EXTRACTED MATERIAL:
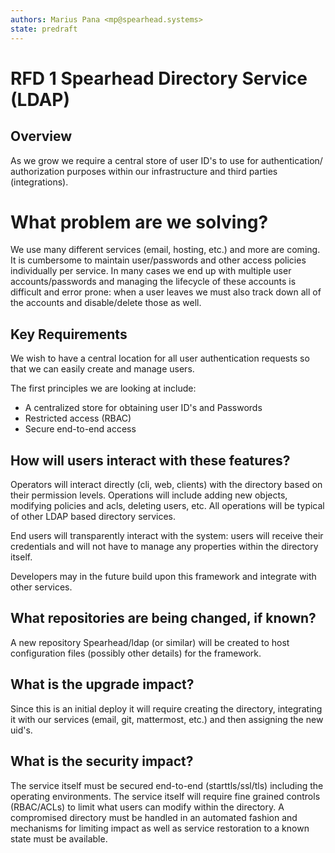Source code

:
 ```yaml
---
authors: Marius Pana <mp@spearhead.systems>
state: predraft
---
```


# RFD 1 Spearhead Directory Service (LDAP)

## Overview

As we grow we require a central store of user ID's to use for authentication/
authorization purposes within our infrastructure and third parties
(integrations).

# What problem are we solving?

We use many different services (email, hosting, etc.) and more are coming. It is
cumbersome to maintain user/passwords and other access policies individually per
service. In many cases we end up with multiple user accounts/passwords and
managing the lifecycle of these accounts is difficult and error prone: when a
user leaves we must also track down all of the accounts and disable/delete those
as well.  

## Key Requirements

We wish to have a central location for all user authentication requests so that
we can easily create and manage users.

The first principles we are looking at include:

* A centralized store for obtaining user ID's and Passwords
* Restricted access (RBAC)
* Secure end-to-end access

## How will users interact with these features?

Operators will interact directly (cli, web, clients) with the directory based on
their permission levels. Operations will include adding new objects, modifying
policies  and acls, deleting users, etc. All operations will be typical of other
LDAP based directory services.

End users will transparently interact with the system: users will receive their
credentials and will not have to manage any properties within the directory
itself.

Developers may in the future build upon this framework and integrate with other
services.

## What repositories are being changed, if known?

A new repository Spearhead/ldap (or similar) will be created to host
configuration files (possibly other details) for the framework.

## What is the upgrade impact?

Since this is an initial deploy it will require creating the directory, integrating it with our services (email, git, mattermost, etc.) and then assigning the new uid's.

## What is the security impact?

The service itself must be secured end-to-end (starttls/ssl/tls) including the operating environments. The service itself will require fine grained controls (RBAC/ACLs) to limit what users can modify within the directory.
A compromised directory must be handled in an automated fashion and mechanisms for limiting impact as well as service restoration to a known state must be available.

* * *

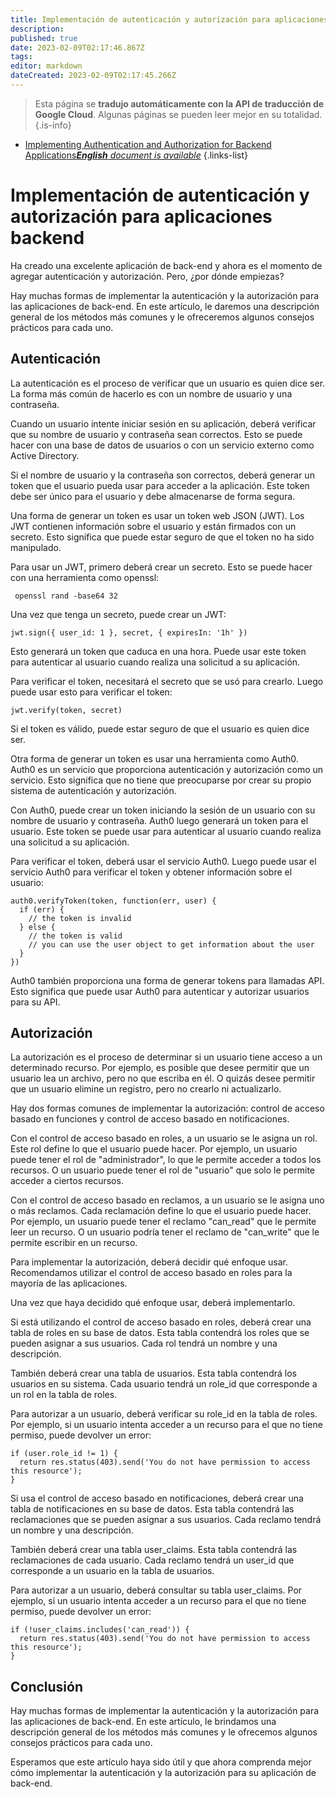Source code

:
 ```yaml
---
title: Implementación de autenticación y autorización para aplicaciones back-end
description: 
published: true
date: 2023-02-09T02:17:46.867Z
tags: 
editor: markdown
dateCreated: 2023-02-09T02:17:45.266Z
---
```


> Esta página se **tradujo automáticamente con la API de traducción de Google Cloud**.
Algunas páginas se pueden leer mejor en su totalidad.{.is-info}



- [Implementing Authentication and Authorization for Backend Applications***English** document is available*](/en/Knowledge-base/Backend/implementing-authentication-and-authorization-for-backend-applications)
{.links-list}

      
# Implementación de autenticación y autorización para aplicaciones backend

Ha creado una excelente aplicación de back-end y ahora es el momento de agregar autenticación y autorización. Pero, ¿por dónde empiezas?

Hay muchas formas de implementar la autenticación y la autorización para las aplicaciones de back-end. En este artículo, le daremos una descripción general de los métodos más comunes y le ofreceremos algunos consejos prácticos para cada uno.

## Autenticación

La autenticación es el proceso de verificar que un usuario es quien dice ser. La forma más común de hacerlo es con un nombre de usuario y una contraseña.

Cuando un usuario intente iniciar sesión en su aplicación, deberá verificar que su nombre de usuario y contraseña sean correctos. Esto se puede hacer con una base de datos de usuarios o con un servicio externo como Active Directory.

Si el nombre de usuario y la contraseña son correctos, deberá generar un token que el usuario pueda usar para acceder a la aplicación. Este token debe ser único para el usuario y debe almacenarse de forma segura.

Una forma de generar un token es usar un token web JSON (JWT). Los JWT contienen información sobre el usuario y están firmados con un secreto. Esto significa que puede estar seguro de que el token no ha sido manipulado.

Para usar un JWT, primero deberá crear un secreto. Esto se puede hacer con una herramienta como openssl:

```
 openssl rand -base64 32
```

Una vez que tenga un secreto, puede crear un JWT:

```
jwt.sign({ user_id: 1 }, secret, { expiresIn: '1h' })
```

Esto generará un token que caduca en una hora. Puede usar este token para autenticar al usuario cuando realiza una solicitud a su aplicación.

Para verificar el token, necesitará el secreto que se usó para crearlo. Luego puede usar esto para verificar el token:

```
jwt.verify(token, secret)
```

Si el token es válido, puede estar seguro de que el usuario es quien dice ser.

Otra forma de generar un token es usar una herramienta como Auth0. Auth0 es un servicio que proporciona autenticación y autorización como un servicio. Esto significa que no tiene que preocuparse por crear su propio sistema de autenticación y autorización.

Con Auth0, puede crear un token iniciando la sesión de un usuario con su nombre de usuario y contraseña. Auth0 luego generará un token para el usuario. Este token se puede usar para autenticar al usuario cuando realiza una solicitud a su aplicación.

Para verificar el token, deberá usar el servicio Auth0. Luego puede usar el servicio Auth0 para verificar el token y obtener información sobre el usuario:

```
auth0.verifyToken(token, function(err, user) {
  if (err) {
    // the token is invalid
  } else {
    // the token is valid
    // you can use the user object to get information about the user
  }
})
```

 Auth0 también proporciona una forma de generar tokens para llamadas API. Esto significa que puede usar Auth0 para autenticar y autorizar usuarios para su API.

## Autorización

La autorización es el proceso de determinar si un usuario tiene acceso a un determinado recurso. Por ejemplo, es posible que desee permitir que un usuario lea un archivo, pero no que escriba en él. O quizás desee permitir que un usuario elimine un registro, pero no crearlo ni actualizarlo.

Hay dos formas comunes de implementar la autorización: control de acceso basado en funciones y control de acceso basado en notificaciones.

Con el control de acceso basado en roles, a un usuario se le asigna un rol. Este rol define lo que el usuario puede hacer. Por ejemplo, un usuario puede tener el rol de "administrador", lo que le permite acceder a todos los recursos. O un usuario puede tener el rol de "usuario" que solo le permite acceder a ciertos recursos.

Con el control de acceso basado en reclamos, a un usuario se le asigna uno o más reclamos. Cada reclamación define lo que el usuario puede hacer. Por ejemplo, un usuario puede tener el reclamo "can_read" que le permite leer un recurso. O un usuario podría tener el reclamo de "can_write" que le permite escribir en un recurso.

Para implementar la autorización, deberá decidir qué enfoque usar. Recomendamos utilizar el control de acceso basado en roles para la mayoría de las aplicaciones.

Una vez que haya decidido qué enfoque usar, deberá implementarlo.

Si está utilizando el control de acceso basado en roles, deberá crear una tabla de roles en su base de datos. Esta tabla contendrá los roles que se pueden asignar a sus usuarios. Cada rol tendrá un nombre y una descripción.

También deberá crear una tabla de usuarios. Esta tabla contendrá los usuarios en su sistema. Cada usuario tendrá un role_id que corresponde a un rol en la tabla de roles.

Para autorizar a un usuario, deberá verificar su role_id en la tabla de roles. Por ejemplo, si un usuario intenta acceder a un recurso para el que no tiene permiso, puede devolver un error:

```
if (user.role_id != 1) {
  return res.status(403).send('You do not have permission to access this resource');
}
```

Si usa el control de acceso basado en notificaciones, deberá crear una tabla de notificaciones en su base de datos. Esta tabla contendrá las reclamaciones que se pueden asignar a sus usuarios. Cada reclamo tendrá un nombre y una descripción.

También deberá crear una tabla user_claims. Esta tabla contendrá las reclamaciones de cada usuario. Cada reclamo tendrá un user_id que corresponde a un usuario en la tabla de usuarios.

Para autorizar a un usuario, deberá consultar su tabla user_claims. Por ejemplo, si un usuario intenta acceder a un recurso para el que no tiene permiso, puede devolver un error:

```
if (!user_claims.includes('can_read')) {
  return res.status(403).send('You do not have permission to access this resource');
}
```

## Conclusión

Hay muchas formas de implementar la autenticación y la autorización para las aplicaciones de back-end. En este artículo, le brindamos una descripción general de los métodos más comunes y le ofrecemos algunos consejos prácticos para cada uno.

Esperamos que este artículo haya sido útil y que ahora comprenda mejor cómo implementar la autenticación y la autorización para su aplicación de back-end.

TASK DESCRIPTION:
Begin with the line that has "authorization purposes within" in the listing above and end after the line that has "Secure end-to-end access"; output those lines exactly.

SOLVED EXERCISE:
authorization purposes within our infrastructure and third parties
(integrations).

# What problem are we solving?

We use many different services (email, hosting, etc.) and more are coming. It is
cumbersome to maintain user/passwords and other access policies individually per
service. In many cases we end up with multiple user accounts/passwords and
managing the lifecycle of these accounts is difficult and error prone: when a
user leaves we must also track down all of the accounts and disable/delete those
as well.  

## Key Requirements

We wish to have a central location for all user authentication requests so that
we can easily create and manage users.

The first principles we are looking at include:

* A centralized store for obtaining user ID's and Passwords
* Restricted access (RBAC)
* Secure end-to-end access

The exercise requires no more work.